DESCRIPTION OF THE TASK |
Repeat nothing but the line containing "show male volunteers" and the lines that follow it, up to and including the last line of the data below.

[Start of Attachment]

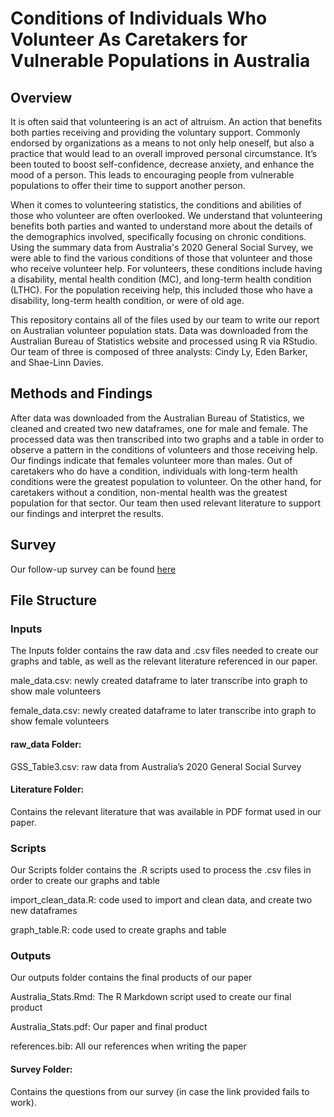 # Conditions of Individuals Who Volunteer As Caretakers for Vulnerable Populations in Australia

## Overview
It is often said that volunteering is an act of altruism. An action that benefits both parties receiving and providing the voluntary support. Commonly endorsed by organizations as a means to not only help oneself, but also a practice that would lead to an overall improved personal circumstance. It’s been touted to boost self-confidence, decrease anxiety, and enhance the mood of a person. This leads to encouraging people from vulnerable populations to offer their time to support another person.

When it comes to volunteering statistics, the conditions and abilities of those who volunteer are often overlooked. We understand that volunteering benefits both parties and wanted to understand more about the details of the demographics involved, specifically focusing on chronic conditions. Using the summary data from Australia's 2020 General Social Survey, we were able to find the various conditions of those that volunteer and those who receive volunteer help. For volunteers, these conditions include having a disability, mental health condition (MC), and long-term health condition (LTHC). For the population receiving help, this included those who have a disability, long-term health condition, or were of old age.

This repository contains all of the files used by our team to write our report on Australian volunteer population stats. Data was downloaded from the Australian Bureau of Statistics website and processed using R via RStudio. Our team of three is composed of three analysts: Cindy Ly, Eden Barker, and Shae-Linn Davies.

## Methods and Findings
After data was downloaded from the Australian Bureau of Statistics, we cleaned and created two new dataframes, one for male and female. The processed data was then transcribed into two graphs and a table in order to observe a pattern in the conditions of volunteers and those receiving help. Our findings indicate that females volunteer more than males. Out of caretakers who do have a condition, individuals with long-term health conditions were the greatest population to volunteer. On the other hand, for caretakers without a condition, non-mental health was the greatest population for that sector. Our team then used relevant literature to support our findings and interpret the results. 

## Survey
Our follow-up survey can be found [here](https://forms.gle/eVPvgLjYRtsaNnSh8)

## File Structure

### Inputs
The Inputs folder contains the raw data and .csv files needed to create our graphs and table, as well as the relevant literature referenced in our paper.

male_data.csv: newly created dataframe to later transcribe into graph to show male volunteers

female_data.csv: newly created dataframe to later transcribe into graph to show female volunteers

#### raw_data Folder: 
GSS_Table3.csv: raw data from Australia’s 2020 General Social Survey

#### Literature Folder:
Contains the relevant literature that was available in PDF format used in our paper.

### Scripts
Our Scripts folder contains the .R scripts used to process the .csv files in order to create our graphs and table

import_clean_data.R: code used to import and clean data, and create two new dataframes

graph_table.R: code used to create graphs and table

### Outputs
Our outputs folder contains the final products of our paper

Australia_Stats.Rmd: The R Markdown script used to create our final product

Australia_Stats.pdf: Our paper and final product

references.bib: All our references when writing the paper

#### Survey Folder:
Contains the questions from our survey (in case the link provided fails to work).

[End of Attachment]

ANSWER FOR THE TASK |
male_data.csv: newly created dataframe to later transcribe into graph to show male volunteers

female_data.csv: newly created dataframe to later transcribe into graph to show female volunteers

#### raw_data Folder: 
GSS_Table3.csv: raw data from Australia’s 2020 General Social Survey

#### Literature Folder:
Contains the relevant literature that was available in PDF format used in our paper.

### Scripts
Our Scripts folder contains the .R scripts used to process the .csv files in order to create our graphs and table

import_clean_data.R: code used to import and clean data, and create two new dataframes

graph_table.R: code used to create graphs and table

### Outputs
Our outputs folder contains the final products of our paper

Australia_Stats.Rmd: The R Markdown script used to create our final product

Australia_Stats.pdf: Our paper and final product

references.bib: All our references when writing the paper

#### Survey Folder:
Contains the questions from our survey (in case the link provided fails to work).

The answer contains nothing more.